Dana Kavelina, The Room of Lyolya Yefremova, detail, 2020. Courtesy of the artist.




Lyolya Yefremova was here, and then she was gone.

How could she have been so close?
How could we have not cared?


One-by-one, Kyiv’s artistic community has been going to her room to see what she was seeing, what she was reading, and what she left behind. To wear the masks. To watch the film. To pay respects. To place where she went south. And ascertain to what extent we are culpable.

Yefremova wrote profusely—about her person, her politics, and her protests. She penned clowns where the spires should be and pulled the skin up around her eyes. Her pictures, of which there are many, are stuck somewhere between the Red Army and the Black Sea.

What is black and white and red all over?
What is black and white and read all over?


Sorry, it is the wrong time for a riddle. There probably won’t be a right time.

To the left of the sliding door are puppets. They are skinny and wooden. Their joints bend however you want them to, so they dance when you tell them to dance. And they break when you tell them to break. Now that she is gone, Yefremova shares their fate.

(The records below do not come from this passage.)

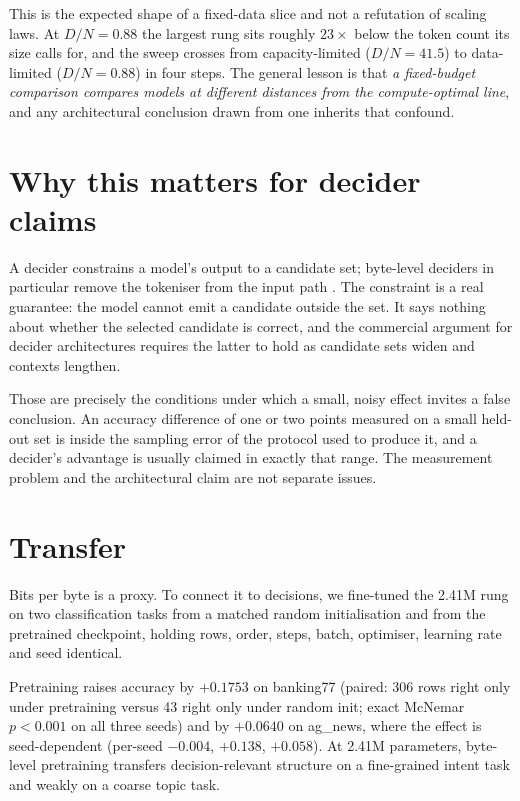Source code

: \documentclass[11pt]{article}
\begin{document}
This is the expected shape of a fixed-data slice and not a refutation of scaling
laws. At $D/N = 0.88$ the largest rung sits roughly $23\times$ below the token
count its size calls for, and the sweep crosses from capacity-limited
($D/N = 41.5$) to data-limited ($D/N = 0.88$) in four steps. The general lesson is
that \emph{a fixed-budget comparison compares models at different distances from
the compute-optimal line}, and any architectural conclusion drawn from one inherits
that confound.

\section{Why this matters for decider claims}

A decider constrains a model's output to a candidate set; byte-level deciders in
particular remove the tokeniser from the input path \citep{xue2022byt5}. The constraint is a real
guarantee: the model cannot emit a candidate outside the set. It says nothing about
whether the selected candidate is correct, and the commercial argument for decider
architectures requires the latter to hold as candidate sets widen and contexts
lengthen.

Those are precisely the conditions under which a small, noisy effect invites a
false conclusion. An accuracy difference of one or two points measured on a small
held-out set is inside the sampling error of the protocol used to produce it, and a
decider's advantage is usually claimed in exactly that range. The measurement
problem and the architectural claim are not separate issues.

\section{Transfer}

Bits per byte is a proxy. To connect it to decisions, we fine-tuned the 2.41M rung
on two classification tasks from a matched random initialisation and from the
pretrained checkpoint, holding rows, order, steps, batch, optimiser, learning rate
and seed identical.



Pretraining raises accuracy by $+0.1753$ on banking77 (paired: 306 rows right only
under pretraining versus 43 right only under random init; exact McNemar $p<0.001$
on all three seeds) and by $+0.0640$ on ag\_news, where the effect is seed-dependent
(per-seed $-0.004$, $+0.138$, $+0.058$). At 2.41M parameters, byte-level
pretraining transfers decision-relevant structure on a fine-grained intent task and
weakly on a coarse topic task.
\end{document}
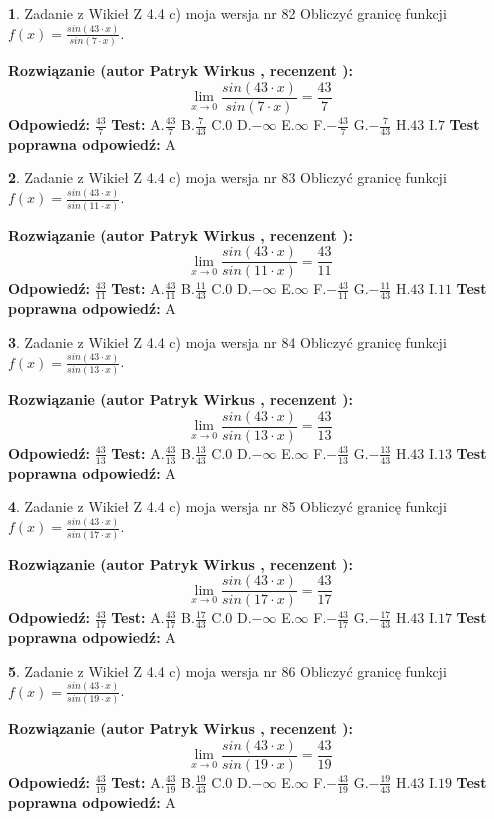 \documentclass[12pt, a4paper]{article}
\theoremstyle{definition} %
\newtheorem{zad}{}
\newcommand{\zadStart}[1]{\begin{zad}#1\newline}
\newcommand{\zadStop}{\end{zad}}
\newcommand{\rozwStart}[2]{\noindent \textbf{Rozwiązanie (autor #1 , recenzent #2): }\newline}
\newcommand{\rozwStop}{\newline}
\newcommand{\odpStart}{\noindent \textbf{Odpowiedź:}\newline}
\newcommand{\odpStop}{\newline}
\newcommand{\testStart}{\noindent \textbf{Test:}\newline}
\newcommand{\testStop}{\newline}
\newcommand{\kluczStart}{\noindent \textbf{Test poprawna odpowiedź:}\newline}
\newcommand{\kluczStop}{\newline}
\begin{document}
\zadStart{Zadanie z Wikieł Z 4.4 c) moja wersja nr 82}
Obliczyć granicę funkcji $f(x)=\frac{sin(43\cdot x)}{sin(7\cdot x)}$.
\zadStop
\rozwStart{Patryk Wirkus}{}
$$\lim\limits_{x\to 0}\frac{sin(43\cdot x)}{sin(7\cdot x)}=
\frac{43}{7}$$
\rozwStop
\odpStart
$\frac{43}{7}$
\odpStop
\testStart
A.$\frac{43}{7}$
B.$\frac{7}{43}$
C.$0$
D.$-\infty$
E.$\infty$
F.$-\frac{43}{7}$
G.$-\frac{7}{43}$
H.$43$
I.$7$
\testStop
\kluczStart
A
\kluczStop



\zadStart{Zadanie z Wikieł Z 4.4 c) moja wersja nr 83}
Obliczyć granicę funkcji $f(x)=\frac{sin(43\cdot x)}{sin(11\cdot x)}$.
\zadStop
\rozwStart{Patryk Wirkus}{}
$$\lim\limits_{x\to 0}\frac{sin(43\cdot x)}{sin(11\cdot x)}=
\frac{43}{11}$$
\rozwStop
\odpStart
$\frac{43}{11}$
\odpStop
\testStart
A.$\frac{43}{11}$
B.$\frac{11}{43}$
C.$0$
D.$-\infty$
E.$\infty$
F.$-\frac{43}{11}$
G.$-\frac{11}{43}$
H.$43$
I.$11$
\testStop
\kluczStart
A
\kluczStop



\zadStart{Zadanie z Wikieł Z 4.4 c) moja wersja nr 84}
Obliczyć granicę funkcji $f(x)=\frac{sin(43\cdot x)}{sin(13\cdot x)}$.
\zadStop
\rozwStart{Patryk Wirkus}{}
$$\lim\limits_{x\to 0}\frac{sin(43\cdot x)}{sin(13\cdot x)}=
\frac{43}{13}$$
\rozwStop
\odpStart
$\frac{43}{13}$
\odpStop
\testStart
A.$\frac{43}{13}$
B.$\frac{13}{43}$
C.$0$
D.$-\infty$
E.$\infty$
F.$-\frac{43}{13}$
G.$-\frac{13}{43}$
H.$43$
I.$13$
\testStop
\kluczStart
A
\kluczStop



\zadStart{Zadanie z Wikieł Z 4.4 c) moja wersja nr 85}
Obliczyć granicę funkcji $f(x)=\frac{sin(43\cdot x)}{sin(17\cdot x)}$.
\zadStop
\rozwStart{Patryk Wirkus}{}
$$\lim\limits_{x\to 0}\frac{sin(43\cdot x)}{sin(17\cdot x)}=
\frac{43}{17}$$
\rozwStop
\odpStart
$\frac{43}{17}$
\odpStop
\testStart
A.$\frac{43}{17}$
B.$\frac{17}{43}$
C.$0$
D.$-\infty$
E.$\infty$
F.$-\frac{43}{17}$
G.$-\frac{17}{43}$
H.$43$
I.$17$
\testStop
\kluczStart
A
\kluczStop



\zadStart{Zadanie z Wikieł Z 4.4 c) moja wersja nr 86}
Obliczyć granicę funkcji $f(x)=\frac{sin(43\cdot x)}{sin(19\cdot x)}$.
\zadStop
\rozwStart{Patryk Wirkus}{}
$$\lim\limits_{x\to 0}\frac{sin(43\cdot x)}{sin(19\cdot x)}=
\frac{43}{19}$$
\rozwStop
\odpStart
$\frac{43}{19}$
\odpStop
\testStart
A.$\frac{43}{19}$
B.$\frac{19}{43}$
C.$0$
D.$-\infty$
E.$\infty$
F.$-\frac{43}{19}$
G.$-\frac{19}{43}$
H.$43$
I.$19$
\testStop
\kluczStart
A
\kluczStop
\end{document}
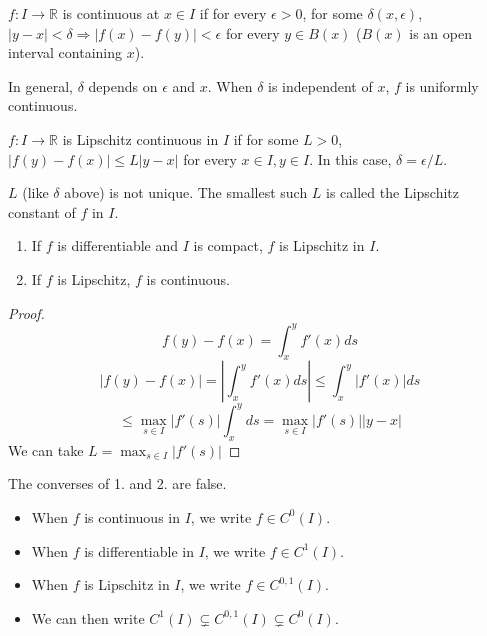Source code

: \begin{definition}
	$f: I \rightarrow \mathbb{R}$ is continuous at $x \in I$ if for every $\epsilon > 0$, for some $\delta(x, \epsilon)$, $|y - x| < \delta \Rightarrow |f(x) - f(y)| < \epsilon$ for every $y \in B(x)$ ($B(x)$ is an open interval containing $x$).
\end{definition}

\begin{remark}
	In general, $\delta$ depends on $\epsilon$ and $x$. When $\delta$ is independent of $x$, $f$ is uniformly continuous.
\end{remark}

\begin{definition}
	$f: I \rightarrow \mathbb{R}$ is Lipschitz continuous in $I$ if for some $L > 0$, $|f(y) - f(x)| \le L|y - x|$ for every $x \in I, y \in I$. In this case, $\delta = \epsilon / L$.
\end{definition}

\begin{remark}
	$L$ (like $\delta$ above) is not unique. The smallest such $L$ is called the Lipschitz constant of $f$ in $I$.
\end{remark}

\begin{lemma}
	\hfill
	\begin{enumerate}
		\item If $f$ is differentiable and $I$ is compact, $f$ is Lipschitz in $I$.
		\item If $f$ is Lipschitz, $f$ is continuous.
	\end{enumerate}
\end{lemma}

\begin{proof}
	\[f(y) - f(x) = \int_x^y f'(x) ds\]
	\[|f(y) - f(x)| = |\int_x^y f'(x) ds| \le \int_x^y |f'(x)| ds\]
	\[\le \max_{s \in I} |f'(s)| \int_x^y ds = \max_{s \in I} |f'(s)| |y - x|\]
	We can take $L = \max_{s \in I} |f'(s)|$
\end{proof}

\begin{remark}
	The converses of 1. and 2. are false.
\end{remark}

\begin{remark}
	\begin{itemize}
		\item When $f$ is continuous in $I$, we write $f \in C^0 (I)$.
		\item When $f$ is differentiable in $I$, we write $f \in C^1 (I)$.
		\item When $f$ is Lipschitz in $I$, we write $f \in C^{0, 1} (I)$.
		\item We can then write $C^1 (I) \subsetneq C^{0, 1} (I) \subsetneq C^0 (I)$.
	\end{itemize}
\end{remark}


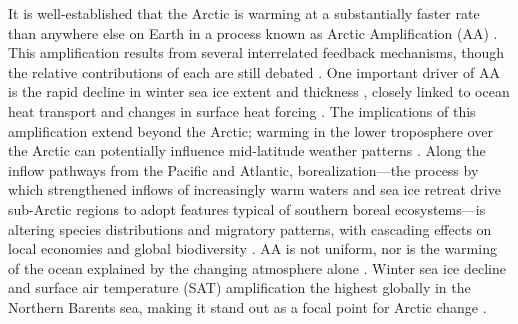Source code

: \documentclass[draft]{agujournal2019}
\begin{document}
It is well-established that the Arctic is warming at a substantially faster rate than anywhere else on Earth in a process known as Arctic Amplification (AA) \cite{Manabe1980,Serreze2009,Cosimo2014,Huang2017,Rantanen2022}. This amplification results from several interrelated feedback mechanisms, though the relative contributions of each are still debated \cite{Pithan2014,Timmermans2018,Gong2017,Pistone2019,Previdi2021}. One important driver of AA is the rapid decline in winter sea ice extent and thickness \cite{Perovich2009,Dai2019}, closely linked to ocean heat transport and changes in surface heat forcing \cite{Onarheim2018,Stroeve2018,Oldenburg2024}. The implications of this amplification extend beyond the Arctic; warming in the lower troposphere over the Arctic can potentially influence mid-latitude weather patterns \cite{Honda2009,Petoukhov2010,Francis2012,Cohen2018,Coumou2018}. Along the inflow pathways from the Pacific and Atlantic, borealization—the process by which strengthened inflows of increasingly warm waters and sea ice retreat drive sub-Arctic regions to adopt features typical of southern boreal ecosystems—is altering species distributions and migratory patterns, with cascading effects on local economies and global biodiversity \cite{Fossheim2015,Polyakov2020_borealization,Ingvaldsen2021,Husson2024}. AA is not uniform, nor is the warming of the ocean explained by the changing atmosphere alone \cite{Marshall2014}. Winter sea ice decline and surface air temperature (SAT) amplification the highest globally in the Northern Barents sea, making it stand out as a focal point for Arctic change \cite{Screen2010,Onarheim2017,Isaksen2022,Rantanen2022}.
\end{document}
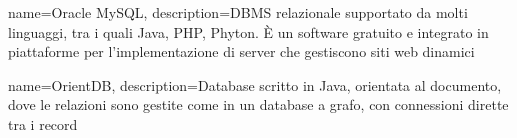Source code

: {
	name=Oracle MySQL,
	description={DBMS relazionale supportato da molti linguaggi, tra i quali Java, PHP, Phyton. \MakeUppercase{è} un software gratuito e integrato in piattaforme per l'implementazione di server che gestiscono siti web dinamici}
}

{
	name=OrientDB,
	description={Database scritto in Java, orientata al documento, dove le relazioni sono gestite come in un database a grafo, con connessioni dirette tra i record}
}

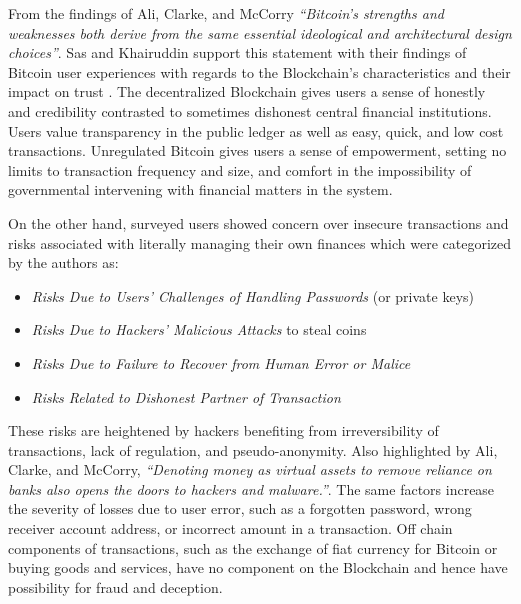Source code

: \documentclass[a4paper,12pt]{article} %
\begin{document}
From the findings of Ali, Clarke, and McCorry \textit{``Bitcoin’s strengths and weaknesses both derive from the same essential ideological and architectural design choices''}\cite{Ali:2015:BPU:2990603.2990632}. Sas and Khairuddin support this statement with their findings of Bitcoin user experiences with regards to the Blockchain's characteristics and their impact on trust \cite{sas2016design}. The decentralized Blockchain gives users a sense of honestly and credibility contrasted to sometimes dishonest central financial institutions. Users value transparency in the public ledger as well as easy, quick, and low cost transactions. Unregulated Bitcoin gives users a sense of empowerment, setting no limits to transaction frequency and size, and comfort in the impossibility of governmental intervening with financial matters in the system.

On the other hand, surveyed users showed concern over insecure transactions and risks associated with literally managing their own finances which were categorized by the authors as:
\begin{itemize}
	\item \textit{Risks Due to Users' Challenges of Handling Passwords} (or private keys)
	\item \textit{Risks Due to Hackers' Malicious Attacks} to steal coins
	\item \textit{Risks Due to Failure to Recover from Human Error or Malice}
	\item \textit{Risks Related to Dishonest Partner of Transaction}
\end{itemize}
These risks are heightened by hackers benefiting from irreversibility of transactions, lack of regulation, and pseudo-anonymity. Also highlighted by Ali, Clarke, and McCorry, \textit{``Denoting money as virtual assets to remove reliance on banks also opens the doors to hackers and malware.''}\cite{Ali:2015:BPU:2990603.2990632}. The same factors increase the severity of losses due to user error, such as a forgotten password, wrong receiver account address, or incorrect amount in a transaction. Off chain components of transactions, such as the exchange of fiat currency for Bitcoin or buying goods and services, have no component on the Blockchain and hence have possibility for fraud and deception.
\end{document}
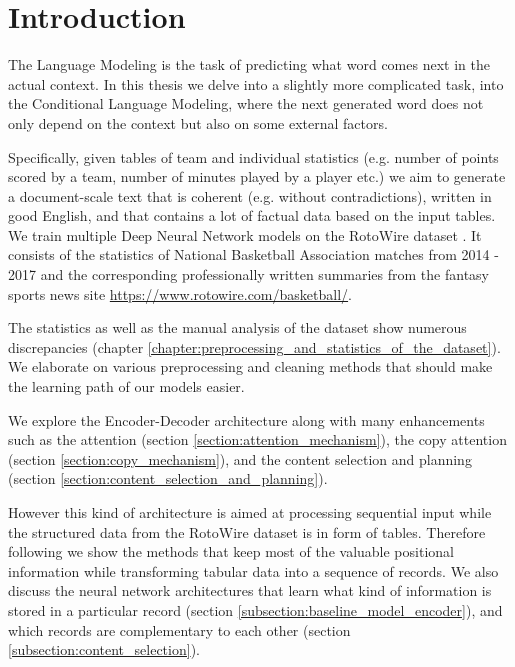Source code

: \chapter*{Introduction} \label{IntroductionChapter}

The Language Modeling is the task of predicting what word comes next in the actual context. In this thesis we delve into a slightly more complicated task, into the Conditional Language Modeling, where the next generated word does not only depend on the context but also on some external factors.

Specifically, given tables of team and individual statistics (e.g. number of points scored by a team,  number of minutes played by a player etc.) we aim to generate a document-scale text that is coherent (e.g. without contradictions), written in good English, and that contains a lot of factual data based on the input tables. We train multiple Deep Neural Network models on the RotoWire dataset \citep{wiseman2017}. It consists of the statistics of National Basketball Association matches from 2014 - 2017 and the corresponding professionally written summaries from the fantasy sports news site \url{https://www.rotowire.com/basketball/}.

The statistics as well as the manual analysis of the dataset show numerous discrepancies (chapter \ref{chapter:preprocessing_and_statistics_of_the_dataset}). We elaborate on various preprocessing and cleaning methods that should make the learning path of our models easier.

We explore the Encoder-Decoder architecture \citep{sutskever2014sequence} along with many enhancements such as the attention (section \ref{section:attention_mechanism}), the copy attention (section \ref{section:copy_mechanism}), and the content selection and planning (section \ref{section:content_selection_and_planning}).

However this kind of architecture is aimed at processing sequential input while the structured data from the RotoWire dataset is in form of tables. Therefore following \citet{wiseman2017} we show the methods that keep most of the valuable positional information while transforming tabular data into a sequence of records. We also discuss the neural network architectures that learn what kind of information is stored in a particular record (section \ref{subsection:baseline_model_encoder}), and which records are complementary to each other (section \ref{subsection:content_selection}).

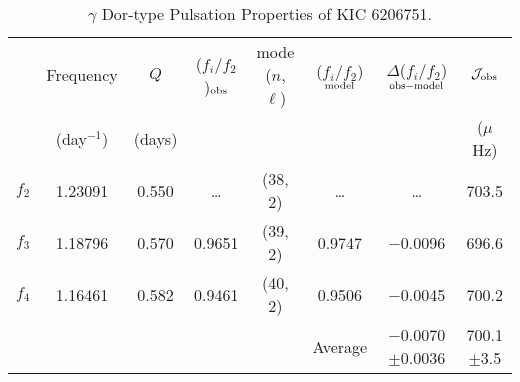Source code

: \documentclass[useAMS,usenatbib,usegraphicx]{mn2e}
\begin{document}
\begin{table}
\caption{$\gamma$ Dor-type Pulsation Properties of KIC 6206751. }
\begin{tabular}{lccccccc}
\hline
         & Frequency      & $Q$      & ($f_i$/$f_2$)$_{\rm obs}$   & mode ($n$, $\ell$)   & ($f_i$/$f_2$)$_{\rm model}$   & $\Delta$($f_i$/$f_2$)$_{\rm obs-model}$    & $\cal J_{\rm obs}$      \\
         & (day$^{-1}$)   & (days)   &                             &                      &                               &                                            & ($\mu$Hz)               \\
\hline
$f_{2}$  & 1.23091   & 0.550  & \dots    & (38, 2)    & \dots    & \dots                 & 703.5            \\
$f_{3}$  & 1.18796   & 0.570  & 0.9651   & (39, 2)    & 0.9747   & $-$0.0096             & 696.6            \\
$f_{4}$  & 1.16461   & 0.582  & 0.9461   & (40, 2)    & 0.9506   & $-$0.0045             & 700.2            \\
         &           &        &          &            & Average  & $-$0.0070$\pm$0.0036  & 700.1$\pm$3.5    \\  
\hline
\end{tabular}
\end{table}


\bsp
\label{lastpage}
\end{document}
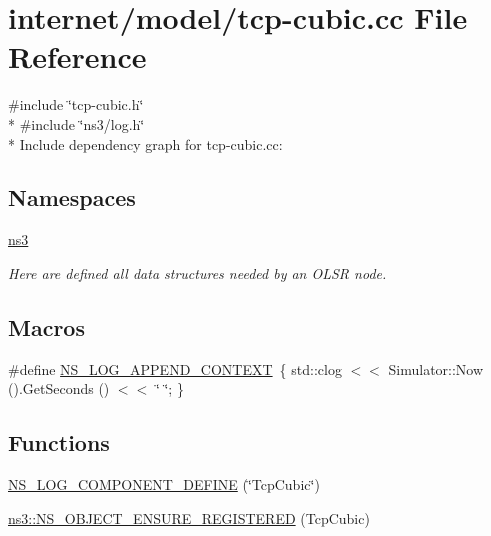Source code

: \hypertarget{tcp-cubic_8cc}{}\section{internet/model/tcp-\/cubic.cc File Reference}
\label{tcp-cubic_8cc}
{\ttfamily \#include \char`\"{}tcp-\/cubic.\+h\char`\"{}}\\*
{\ttfamily \#include \char`\"{}ns3/log.\+h\char`\"{}}\\*
Include dependency graph for tcp-\/cubic.cc\+:
\subsection*{Namespaces}
\begin{DoxyCompactItemize}
\item 
 \hyperlink{namespacens3}{ns3}
\begin{DoxyCompactList}\small\item\em Here are defined all data structures needed by an O\+L\+SR node. \end{DoxyCompactList}\end{DoxyCompactItemize}
\subsection*{Macros}
\begin{DoxyCompactItemize}
\item 
\#define \hyperlink{tcp-cubic_8cc_abe50035652d407c40bdaef78214c4955}{N\+S\+\_\+\+L\+O\+G\+\_\+\+A\+P\+P\+E\+N\+D\+\_\+\+C\+O\+N\+T\+E\+XT}~\{ std\+::clog $<$$<$ Simulator\+::\+Now ().Get\+Seconds () $<$$<$ \char`\"{} \char`\"{}; \}
\end{DoxyCompactItemize}
\subsection*{Functions}
\begin{DoxyCompactItemize}
\item 
\hyperlink{tcp-cubic_8cc_ad1f204a7bd6f8b963b1f3821e9431dc9}{N\+S\+\_\+\+L\+O\+G\+\_\+\+C\+O\+M\+P\+O\+N\+E\+N\+T\+\_\+\+D\+E\+F\+I\+NE} (\char`\"{}Tcp\+Cubic\char`\"{})
\item 
\hyperlink{namespacens3_a87cb7e88b56d3d11a92e5a98bbb9716c}{ns3\+::\+N\+S\+\_\+\+O\+B\+J\+E\+C\+T\+\_\+\+E\+N\+S\+U\+R\+E\+\_\+\+R\+E\+G\+I\+S\+T\+E\+R\+ED} (Tcp\+Cubic)
\end{DoxyCompactItemize}



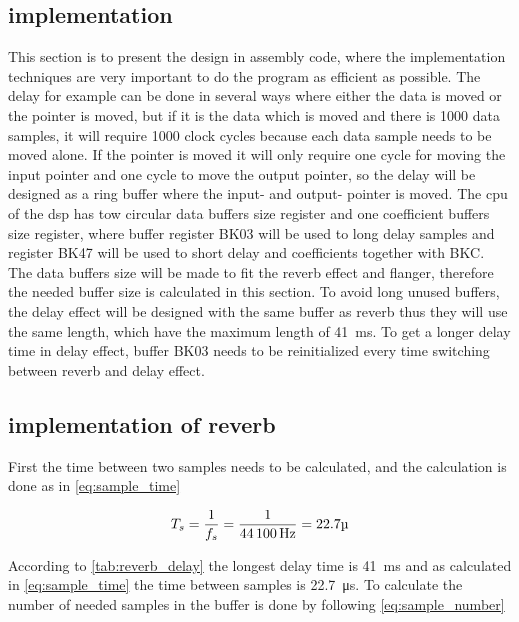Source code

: \subsection{implementation}
This section is to present the design in assembly code, where the implementation techniques are very important to do the program as efficient as possible. The delay for example can be done in several ways where either the data is moved or the pointer is moved, but if it is the data which is moved and there is 1000 data samples, it will require 1000 clock cycles because each data sample needs to be moved alone. If the pointer is moved it will only require one cycle for moving the input pointer and one cycle to move the output pointer, so the delay will be designed as a ring buffer where the input- and output- pointer is moved. 
The \gls{cpu} of the \gls{dsp} has tow circular data buffers size register and one coefficient buffers size register, where buffer register BK03 will be used to long delay samples and register BK47 will be used to short delay and coefficients together with BKC. The data buffers size will be made to fit the \gls{reverb} effect and flanger, therefore the needed buffer size is calculated in this section. To avoid long unused buffers, the delay effect will be designed with the same buffer as \gls{reverb} thus they will use the same length, which have the maximum length of \SI{41}{\milli\second}. To get a longer delay time in delay effect, buffer BK03 needs to be reinitialized every time switching between \gls{reverb} and delay effect. 


\subsection{implementation of \gls{reverb}}
 First the time between two samples needs to be calculated, and the calculation is done as in \autoref{eq:sample_time}

    \begin{equation}\label{eq:sample_time}
T_s=\frac{1}{f_s} = \frac{1}{\SI{44100}{\hertz}} = 22.7\micro \addunit{\SI{}{\second}}
    \end{equation}

\startexplain
{}
    \stopexplain


According to \autoref{tab:reverb_delay} the longest delay time is \SI{41}{\milli\second} and as calculated in \autoref{eq:sample_time} the time between samples is \SI{22.7}{\micro\second}. To calculate the number of needed samples in the buffer is done by following \autoref{eq:sample_number}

Self and story have strings attached. · The Room of Lyolya Yefremova is an exhibition by DANA KAVELINA. The exhibition takes the form of a total installation in the room where the fictional Kyiv artist Lyolya Yefremova spent her last months living and working before taking her life. Exhibition visitors are permitted to enter the room one at a time, and engage with the room's entirety, which includes sketches, diaries, personal effects, and the late artist’s laptop.

The exhibition was located at Bohdana Khmelnytskoho St 35/1, Kyiv, Ukraine from October 4th through November 4th.

Text and photos: ALEX FISHER



DANA KAVELINA is an artist and filmmaker working with the mythic, propagandized elements of industry, orthodoxy, and the environment. She was born in Melitopol and is based in Kyiv, Ukraine. She is a graduate of the Department of Graphics at the National Technical University of Ukraine (Kyiv). Invested in militarist, feminist, and historiographic optics of post-Soviet existence, her works have been exhibited at the Kmytiv Museum (Kmytiv), Closer Art Center (Kyiv), Voloshyn Gallery (Kyiv), and Sakharov Center (Moscow).